Po kilku godzinach do pensjonatu dumnie ni czczym paw wmaszerowała Blondynka w raz z ciemnoskórym wampirem.
- Miło was widzieć. – Zaśmiał się chłopak.
- Caroline, możemy porozmawiać? – Zaproponował Stefan, lecz dziewczyna nie zwróciła na niego uwagi, przyglądała się wszystkim. Ale nic nie mówiła.
- Caroline przyjechała się spakować. – Oznajmił Marcel, szczerząc śnieżnobiałe zęby.
- Wyjeżdżam do Nowego Orleanu. – Zabrała glos dziewczyna. – Chcę być królową.
Nagle podeszła do Marcela, i przywarła go do ściany całując na Miętnie. Poczułem ból ściskający moje serce, odwróciłem się. Nie chciałem, żeby ktokolwiek zobaczył mój ból. Skinąłem na Stefana a on na młodego Gilberta, który następnie rozciął sobie rękę. Usłyszałem krzyk Marcela. Odwróciłem się, kiedy zobaczyłem rękę mojej ukochanej w torsie mojego wroga, uśmiechnąłem się szeroko.
- To, że nie mam żalu, nie znaczy ze zapomniałam.  – Powiedziała na ucho swojemu dawnemu oprawcy.

Caroline:
Wyrwałam serce Marcela, to trwało chwilę. Teraz Nowy Orlean będzie bez króla. Klausowi będzie ciężej go zdobyć. Chciałam pokrzyżować mu plany.

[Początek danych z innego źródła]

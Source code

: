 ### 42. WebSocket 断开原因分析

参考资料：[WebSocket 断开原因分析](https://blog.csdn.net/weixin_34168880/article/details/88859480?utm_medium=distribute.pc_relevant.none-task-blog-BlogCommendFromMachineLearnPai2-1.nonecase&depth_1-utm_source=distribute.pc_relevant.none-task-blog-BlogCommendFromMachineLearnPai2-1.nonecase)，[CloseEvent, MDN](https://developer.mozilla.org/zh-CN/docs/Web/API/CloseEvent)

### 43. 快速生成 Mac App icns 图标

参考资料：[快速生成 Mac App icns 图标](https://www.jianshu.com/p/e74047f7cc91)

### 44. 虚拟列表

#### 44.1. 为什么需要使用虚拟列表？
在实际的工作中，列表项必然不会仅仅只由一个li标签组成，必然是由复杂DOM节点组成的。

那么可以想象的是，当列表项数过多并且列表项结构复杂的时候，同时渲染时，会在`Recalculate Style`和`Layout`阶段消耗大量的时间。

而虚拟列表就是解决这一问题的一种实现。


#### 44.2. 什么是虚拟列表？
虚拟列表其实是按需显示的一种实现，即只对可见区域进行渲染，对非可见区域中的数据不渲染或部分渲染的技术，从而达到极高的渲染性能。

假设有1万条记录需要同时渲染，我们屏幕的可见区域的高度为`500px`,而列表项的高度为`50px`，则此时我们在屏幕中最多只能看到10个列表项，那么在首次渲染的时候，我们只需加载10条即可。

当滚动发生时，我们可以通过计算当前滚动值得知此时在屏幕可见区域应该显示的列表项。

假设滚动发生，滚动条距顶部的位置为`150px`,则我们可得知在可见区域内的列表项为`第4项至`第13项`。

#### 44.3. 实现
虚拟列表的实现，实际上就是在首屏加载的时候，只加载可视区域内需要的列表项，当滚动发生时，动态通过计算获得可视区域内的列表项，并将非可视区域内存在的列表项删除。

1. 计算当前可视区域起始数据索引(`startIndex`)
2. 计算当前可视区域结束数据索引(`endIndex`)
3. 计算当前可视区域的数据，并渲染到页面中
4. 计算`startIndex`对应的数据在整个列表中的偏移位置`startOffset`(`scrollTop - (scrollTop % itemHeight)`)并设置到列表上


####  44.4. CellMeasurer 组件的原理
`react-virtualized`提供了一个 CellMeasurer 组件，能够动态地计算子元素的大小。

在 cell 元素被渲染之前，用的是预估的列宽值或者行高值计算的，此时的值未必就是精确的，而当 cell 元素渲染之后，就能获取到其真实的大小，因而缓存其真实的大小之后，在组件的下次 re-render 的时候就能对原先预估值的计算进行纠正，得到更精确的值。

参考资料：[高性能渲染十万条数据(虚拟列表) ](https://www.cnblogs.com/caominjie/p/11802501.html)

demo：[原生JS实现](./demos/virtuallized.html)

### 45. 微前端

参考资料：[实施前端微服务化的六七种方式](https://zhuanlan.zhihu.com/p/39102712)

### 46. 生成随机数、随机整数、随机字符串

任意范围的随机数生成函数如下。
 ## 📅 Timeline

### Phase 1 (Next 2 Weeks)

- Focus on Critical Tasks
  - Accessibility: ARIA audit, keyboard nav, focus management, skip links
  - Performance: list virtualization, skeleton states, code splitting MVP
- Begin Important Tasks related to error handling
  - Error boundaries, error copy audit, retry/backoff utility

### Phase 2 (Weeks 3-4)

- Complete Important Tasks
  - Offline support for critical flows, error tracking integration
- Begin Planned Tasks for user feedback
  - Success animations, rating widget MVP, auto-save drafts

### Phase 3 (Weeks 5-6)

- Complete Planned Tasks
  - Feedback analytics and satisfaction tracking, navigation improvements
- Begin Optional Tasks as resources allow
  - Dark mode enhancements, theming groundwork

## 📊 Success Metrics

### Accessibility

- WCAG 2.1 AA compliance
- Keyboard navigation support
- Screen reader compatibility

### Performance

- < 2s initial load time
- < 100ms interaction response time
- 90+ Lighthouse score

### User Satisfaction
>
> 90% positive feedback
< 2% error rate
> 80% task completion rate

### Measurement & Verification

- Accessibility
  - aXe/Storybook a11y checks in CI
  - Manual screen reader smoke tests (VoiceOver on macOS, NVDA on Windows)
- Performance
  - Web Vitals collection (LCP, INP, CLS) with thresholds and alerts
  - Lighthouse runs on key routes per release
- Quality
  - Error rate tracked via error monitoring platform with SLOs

Zrobiłam to bez mrugnięcia okiem. Kiedy podeszłam do barku nalałam sobie drinka.
Wszyscy zgromadzenia wpatrywali się we mnie.
- Co się gapicie? – Zapytałam. Czułam, że zaraz się zacznie.
- Przez ciebie, wracałem do domu pieszo. -  Zarzucił mi Damon.
- Spacery to samo zdrowie. – Wtedy wyczułam krew Gilberta. Instynktownie wgryzłam się jego szyję. Krew napływała mi do gardła, a z nią palące uczucie. Ból miliona żyletek rozsadzała moją głowę.
- Werbena. – Wykrzyczałam osuwając się na zimie. Widziałam ciemność. Zrobiło się czarno. Musiałam stracić przytomność. Po chwili rozbłysnęło światło. Czerń zmieniła się na biel. Po chwili byłam w swoim pokoju.
- Co tu się dzieję. – Powiedziałam do siebie i niepewnie zeszłam do salonu. Byłam sama.
Po chwili do pensjonatu wszedł Tyler.
- Co ty tu robisz?
- Przyszedłem cię odwiedzić. - Odpowiedział uśmiechając się jak dawniej.
- Ty nie żyjesz, Klaus cię zabił.
- A ty wyłączyłaś uczucia, wróć do nich. Potrzebujesz ich a oni ciebie. Są przyjaciółmi. Mnie nie było przy tobie a oni tak. Nie zostawiaj ich tak jak oni potrzebują ciebie.
Po chwili zniknął, do oczu napłynęły mi łzy. Skorupa we mnie pękała, więc potrząsnęłam głową, aby odgonić te smutne myśli. Po chwili weszła Bonnie i Elena.
- To Damon prawda, on jest w moje głowie. – Wysyczałam.
- A czy to ważne? – Uśmiechnęła się Elena.
- Mamy wyjechać na studia, żyć jak normalni ludzie. To wszystko możliwe. – Tłumaczyła Bonnie.
- Wystarczy, że wrócisz i będzie jak dawniej. – Dokończyła za nią ciemnowłosa dziewczyna. Ale ona także znikły, wydawały się być spokojne. Nagle pojawił się Klaus.
- Skorupa pęka, co kochana?
- Odwal się. Nie chce cię widzieć. – Krzyknęłam na niego.
- Powiedz mi, dlaczego wyłączyłaś uczucia. – Był dociekliwy to mnie denerwowało.
- Bo czułam że powinnam ci wybaczyć. Bo czuje coś do ciebie a nie chce to jest złe.
- Każdy ma prawo do uczuć. Zależy mi na tobie. Włącz uczucia.
- Za późno za dużo osób skrzywdziłam, aby móc z tym żyć. A poza tym nie chce zakochać się w tobie. Odejdź proszę.
- Włącz uczucia a poradzimy sobie z tym zaufaj mi.
Wszystko się rozmyło. Złapałam oddech a wszyscy byli wokół mnie, uklęknęłam i zaczęłam płakać. Cała paczka emocji spadła na mnie na raz. Nie mogłam się uspokoić. Poczułam dotyk Klausa.
- Zostaw mnie, nie dotykaj. – Krzyknęłam. Stefan zmusił mnie abym mu spojrzała w oczy.
- Caroline, skup się na czymś dobrym. Pomyśl o jednej emocji i skup się na niej. Zduś wszystko to, co złe. Pomyśl o przyjaźni. Łap tylko te dobre chwile. – Stefan cały czas mówił, ale do mnie to nie docierało.
- Nie, nie mogę, nie potrafię. – Trzęsłam się. Nie mogłam się skupić, kiedy wszyscy na mnie patrzyli.
- Potrafisz jesteś silna, odnajdź tylko w sobie tą siłę. – Elijah powiedział to i wytarł moje łzy. Wstałam powoli.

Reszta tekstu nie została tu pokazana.